Rejection Rebooted

A couple years ago I wrote a post on Rejection that I thought was pretty good. Today I want to talk about rejection again, and because I’m lazy I am going to do that by rebooting my original post. So, if you’ve been reading my blog for a few years, some of this is going to sound eerily familiar, but some of it is brand new too 🙂

Around and around we go...My acceptance ratio, according to Duotrope, for the past twelve months is about 10%.  That means my submissions get rejected 90% of the time. 90%! That’s nine times out of ten. Crazy!

You need to develop a “thick skin” or find a way to deal with rejection if you’re going to keep plugging away in the face of that. As if that weren’t bad enough, I’m told by Duotrope that my acceptance ratio is higher than the average for people submitting to the same markets as me. That means I’m stinking lucky to be accepted 10% of the time.

Lucky.

Compounding the number of rejections we, as writers, have to deal with is the way we perceive those rejections. We give them so much more weight than they deserve. Truly.

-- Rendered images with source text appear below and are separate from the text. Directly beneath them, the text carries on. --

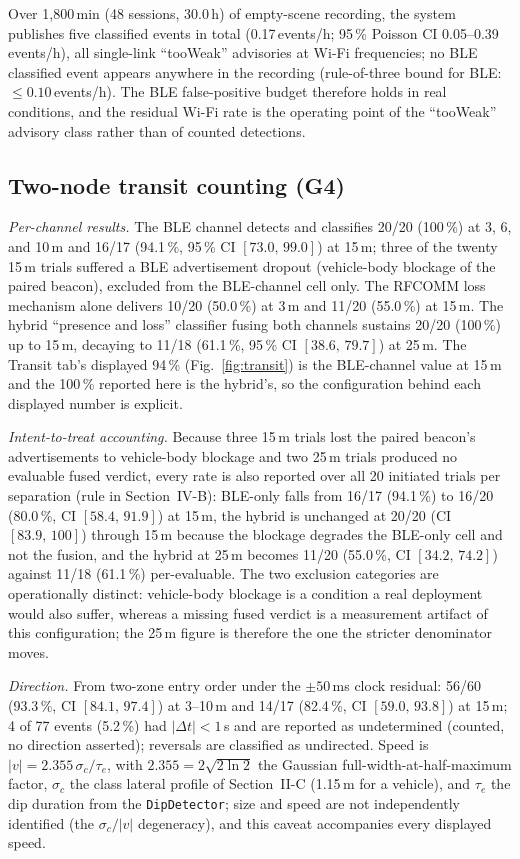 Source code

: \documentclass[journal,10pt]{IEEEtran}
\begin{document}
Over 1{,}800\,min (48 sessions, 30.0\,h) of empty-scene recording, the system
publishes five classified events in total (0.17\,events/h; 95\,\% Poisson CI
0.05--0.39\,events/h), all single-link ``tooWeak'' advisories at Wi-Fi
frequencies; no BLE classified event appears anywhere in the recording
(rule-of-three bound for BLE: $\leq0.10$\,events/h). The BLE false-positive
budget therefore holds in real conditions, and the residual Wi-Fi rate is the
operating point of the ``tooWeak'' advisory class rather than of counted
detections.

\subsection{Two-node transit counting (G4)}
\label{sec:transitres}
\emph{Per-channel results.} The BLE channel detects and classifies 20/20
(100\,\%) at 3, 6, and 10\,m and 16/17 (94.1\,\%, 95\,\% CI
$[73.0,\,99.0]$) at 15\,m; three of the twenty 15\,m trials suffered a BLE
advertisement dropout (vehicle-body blockage of the paired beacon), excluded
from the BLE-channel cell only. The RFCOMM loss mechanism alone delivers 10/20
(50.0\,\%) at 3\,m and 11/20 (55.0\,\%) at 15\,m. The hybrid ``presence and
loss'' classifier fusing both channels sustains 20/20 (100\,\%) up to 15\,m,
decaying to 11/18 (61.1\,\%, 95\,\% CI $[38.6,\,79.7]$) at 25\,m. The Transit
tab's displayed 94\,\% (Fig.~\ref{fig:transit}) is the BLE-channel value at
15\,m and the 100\,\% reported here is the hybrid's, so the configuration
behind each displayed number is explicit.

\emph{Intent-to-treat accounting.} Because three 15\,m trials lost the paired
beacon's advertisements to vehicle-body blockage and two 25\,m trials produced
no evaluable fused verdict, every rate is also reported over all 20 initiated
trials per separation (rule in Section~IV-B): BLE-only falls from 16/17
(94.1\,\%) to 16/20 (80.0\,\%, CI $[58.4,\,91.9]$) at 15\,m, the hybrid is
unchanged at 20/20 (CI $[83.9,\,100]$) through 15\,m because the blockage
degrades the BLE-only cell and not the fusion, and the hybrid at 25\,m becomes
11/20 (55.0\,\%, CI $[34.2,\,74.2]$) against 11/18 (61.1\,\%) per-evaluable.
The two exclusion categories are operationally distinct: vehicle-body blockage
is a condition a real deployment would also suffer, whereas a missing fused
verdict is a measurement artifact of this configuration; the 25\,m figure is
therefore the one the stricter denominator moves.

\emph{Direction.} From two-zone entry order under the $\pm50$\,ms clock
residual: 56/60 (93.3\,\%, CI $[84.1,\,97.4]$) at 3--10\,m and 14/17 (82.4\,\%,
CI $[59.0,\,93.8]$) at 15\,m; 4 of 77 events (5.2\,\%) had $|\Delta t| < 1$\,s
and are reported as undetermined (counted, no direction asserted);
reversals are classified as undirected. Speed is $|v| = 2.355\,\sigma_c/\tau_e$,
with $2.355 = 2\sqrt{2\ln 2}$ the Gaussian full-width-at-half-maximum factor,
$\sigma_c$ the class lateral profile of Section~II-C (1.15\,m for a vehicle),
and $\tau_e$ the dip duration from the \texttt{DipDetector}; size and speed are
not independently identified (the $\sigma_c/|v|$ degeneracy), and this caveat
accompanies every displayed speed.
\end{document}
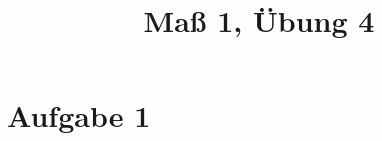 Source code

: \documentclass[]{article}
\author{}
\title{Maß 1, Übung 4}
\begin{document}
    \begin{titlepage}
        \maketitle
    \end{titlepage}
    
    \section{Aufgabe 1}
    

    
    
\end{document}
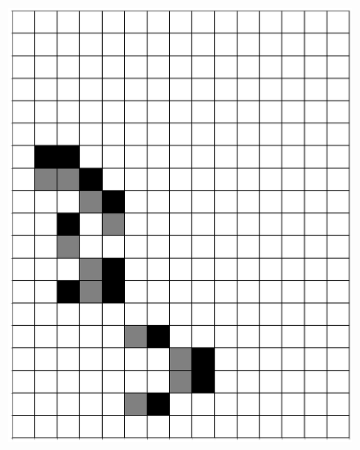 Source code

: \documentclass[12pt]{article}
\numberwithin{figure}{section} %
\begin{document}
\begin{figure}[H]
   \begin{subfigure}{0.3\textwidth}
     \centering
     \includegraphics[width=\linewidth]{Section4/29.3}
     \subcaption{}
   \end{subfigure}
     \begin{subfigure}{0.3\textwidth}
     \centering

\end{subfigure}
\end{figure}
\end{document}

As an example, a couple years ago NaNoLJers did a group poetry project where we wrote a poem together. Eventually we placed the piece to Sorcerous Signals. When that happened, Arnold Emmanuel,  one of the people who worked on the poem blogged about it and said:

…Rhonda sent out submission requests and omg, lots of rejection letters.  I thought to myself “Oh well, it won’t be published, that’s okay, least we tried,” and then one day all of a sudden I get an email that says something like “Remember that poem Alone we worked on,” and I’m thinking oh, and another rejection letter, but no, we got published!

How many rejection letters did we collect on the poem before selling it? How many ‘nos’ did we get before he figured ‘Oh well…’ and gave up on that poem being published?

Two.

Two.

And not two markets that are easy to place work with either. I’m talking about Lone Star Stories and Goblin Fruit. I’m not picking on Arnold, I’m not. I’m just using his words to show how subjective our perception of rejection is. We give it too much power.

I’ve another friend who wrote a story with the intention of submitting it to a specific market, sent it to that market and got turned down. His reaction is to trunk the story. I was shocked. Really? All that work and you’re going to say ‘Oh well…’ and give up on it after one submission? See? Again, giving a rejection notice too much power.

As an editor I can tell you, someone passing on your submission does not mean the submission is bad. It really doesn’t. Honest, honest, honest.

Rejection is a part of writing for publication and it sucks. It really does. It’s something we all need to deal with and the better our coping skills are the more likely we are to succeed because, when it comes down to it, perseverance is a HUGE ingredient in the recipe for success.

Sometimes I feel so worn down by all the rejection letters and the ‘close but…’ letters. I begin to feel like I’m never going to break into my dream markets, or find the perfect agent* and I begin to wonder if it’s worth it. Is it time to give up? To move on? But I grit my teeth and keep grinding away, and then when an acceptance does come it’s all worth it… for an hour or two. Then it’s back to the grind.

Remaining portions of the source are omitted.